1973'te Perm'den 32 yaşında bir psikiyatrist Gennady Krokhalev on yıldan fazla bir süredir var olan versiyonu deneysel olarak doğrulamayı üstlendi, yani: görsel görüntüler beyinde ortaya çıkıyor ve uzaya yayıldığı yerden gözün retinasına iletiliyor. Krokhalev, kendisi tarafından özel olarak tasarlanan bir cihazın yardımıyla, bu hipotezi pratikte birkaç yüz hasta üzerinde zekice doğrulamayı başardı.

Deneylerin nesnelliğini ve güvenilirliğini artırmak için her şey yapıldı. Gözlerden gelen radyasyonun fotoğraflanması veya filme alınması sırasında hastalar halüsinasyonlarını yüksek sesle anlattılar.
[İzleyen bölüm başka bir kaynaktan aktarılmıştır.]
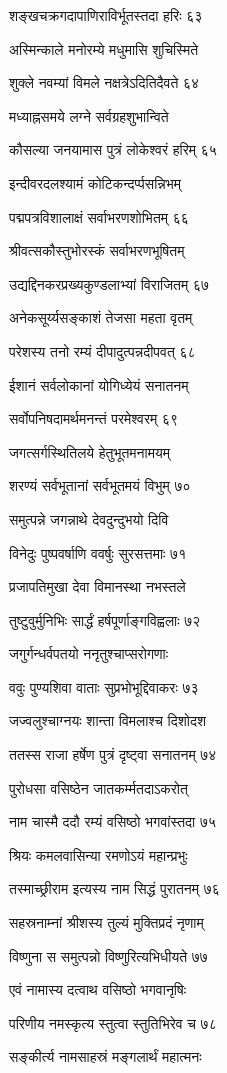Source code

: शङ्खचक्रगदापाणिराविर्भूतस्तदा हरिः ६३

अस्मिन्काले मनोरम्ये मधुमासि शुचिस्मिते

शुक्ले नवम्यां विमले नक्षत्रेऽदितिदैवते ६४

मध्याह्नसमये लग्ने सर्वग्रहशुभान्विते

कौसल्या जनयामास पुत्रं लोकेश्वरं हरिम् ६५

इन्दीवरदलश्यामं कोटिकन्दर्प्पसन्निभम्

पद्मपत्रविशालाक्षं सर्वाभरणशोभितम् ६६

श्रीवत्सकौस्तुभोरस्कं सर्वाभरणभूषितम्

उद्यद्दिनकरप्रख्यकुण्डलाभ्यां विराजितम् ६७

अनेकसूर्य्यसङ्काशं तेजसा महता वृतम्

परेशस्य तनो रम्यं दीपादुत्पन्नदीपवत् ६८

ईशानं सर्वलोकानां योगिध्येयं सनातनम्

सर्वोपनिषदामर्थमनन्तं परमेश्वरम् ६९

जगत्सर्गस्थितिलये हेतुभूतमनामयम्

शरण्यं सर्वभूतानां सर्वभूतमयं विभुम् ७०

समुत्पन्ने जगन्नाथे देवदुन्दुभयो दिवि

विनेदुः पुष्पवर्षाणि ववर्षुः सुरसत्तमाः ७१

प्रजापतिमुखा देवा विमानस्था नभस्तले

तुष्टुवुर्मुनिभिः सार्द्धं हर्षपूर्णाङ्गविह्वलाः ७२

जगुर्गन्धर्वपतयो ननृतुश्चाप्सरोगणाः

ववुः पुण्यशिवा वाताः सुप्रभोभूद्दिवाकरः ७३

जज्वलुश्चाग्नयः शान्ता विमलाश्च दिशोदश

ततस्स राजा हर्षेण पुत्रं दृष्ट्वा सनातनम् ७४

पुरोधसा वसिष्ठेन जातकर्म्मतदाऽकरोत्

नाम चास्मै ददौ रम्यं वसिष्ठो भगवांस्तदा ७५

श्रियः कमलवासिन्या रमणोऽयं महान्प्रभुः

तस्माच्छ्रीराम इत्यस्य नाम सिद्धं पुरातनम् ७६

सहस्रनाम्नां श्रीशस्य तुल्यं मुक्तिप्रदं नृणाम्

विष्णुना स समुत्पन्नो विष्णुरित्यभिधीयते ७७

एवं नामास्य दत्वाथ वसिष्ठो भगवानृषिः

परिणीय नमस्कृत्य स्तुत्वा स्तुतिभिरेव च ७८

सङ्कीर्त्य नामसाहस्रं मङ्गलार्थं महात्मनः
Hikayeleri yazıya döküldü ve ardından fotoğraf filminde görünen görüntülerle karşılaştırıldı.

Tesadüfler şaşırtıcıydı. Fotoğraflar, hastaların çekim anında ne hakkında konuştuklarını açıkça gösteriyordu: “hayvan boynuzları”, “balık”, “göl ve geyik”, “yol, tanklar ve askerler”, “fabrika”, “ağaç”, “cehennem”.”, "Yılan", "ayçiçeği" ve çok daha fazlası. Kontrol çekimleri, halüsinasyon olmadığında, parlama veya görüntü yoktu.

Ayrıca çok tuhaf bir şey vardı: Düşünce görüntüleri, ışık geçirmeyen bir zarfa konulduğu durumlarda bile bir fotoğraf filminin üzerine sabitleniyor. Bundan yola çıkarak, bazı araştırmacılar "gözlerden gelen radyasyonun sadece görünür dalga boyu aralığında değil, aynı zamanda paketin siyah kağıdının şeffaf olduğu bazılarında da oluştuğunu" öne sürdüler (Doctor of Technical Sciences Prof. A. Chernetsky).) … Son yıllarda yapılan araştırmalar bu hipotezi destekliyor gibi görünüyor: insan gözünün zayıf X-ışınları ve tutarlı ("lazer") radyasyon yayabildiği gösterilmiştir.

Sorun "Düşünce fotoğrafları" bilim adamlarını alır. Ve paranormal araştırmalar, stratejik önemi nedeniyle genellikle kamuya açıklanmasa da, zaman zaman bazı bilgiler sızmaya devam ediyor. Örneğin, yakın zamanda, Japon bilim adamlarının zaten üzerinde çok hassas bir ekran oluşturduklarına dair bir mesaj parladı. görüntülerin ana hatlarıbiri ona baktığında. Diğer ülkelerdeki benzer gelişmeler hakkında bilgiler var.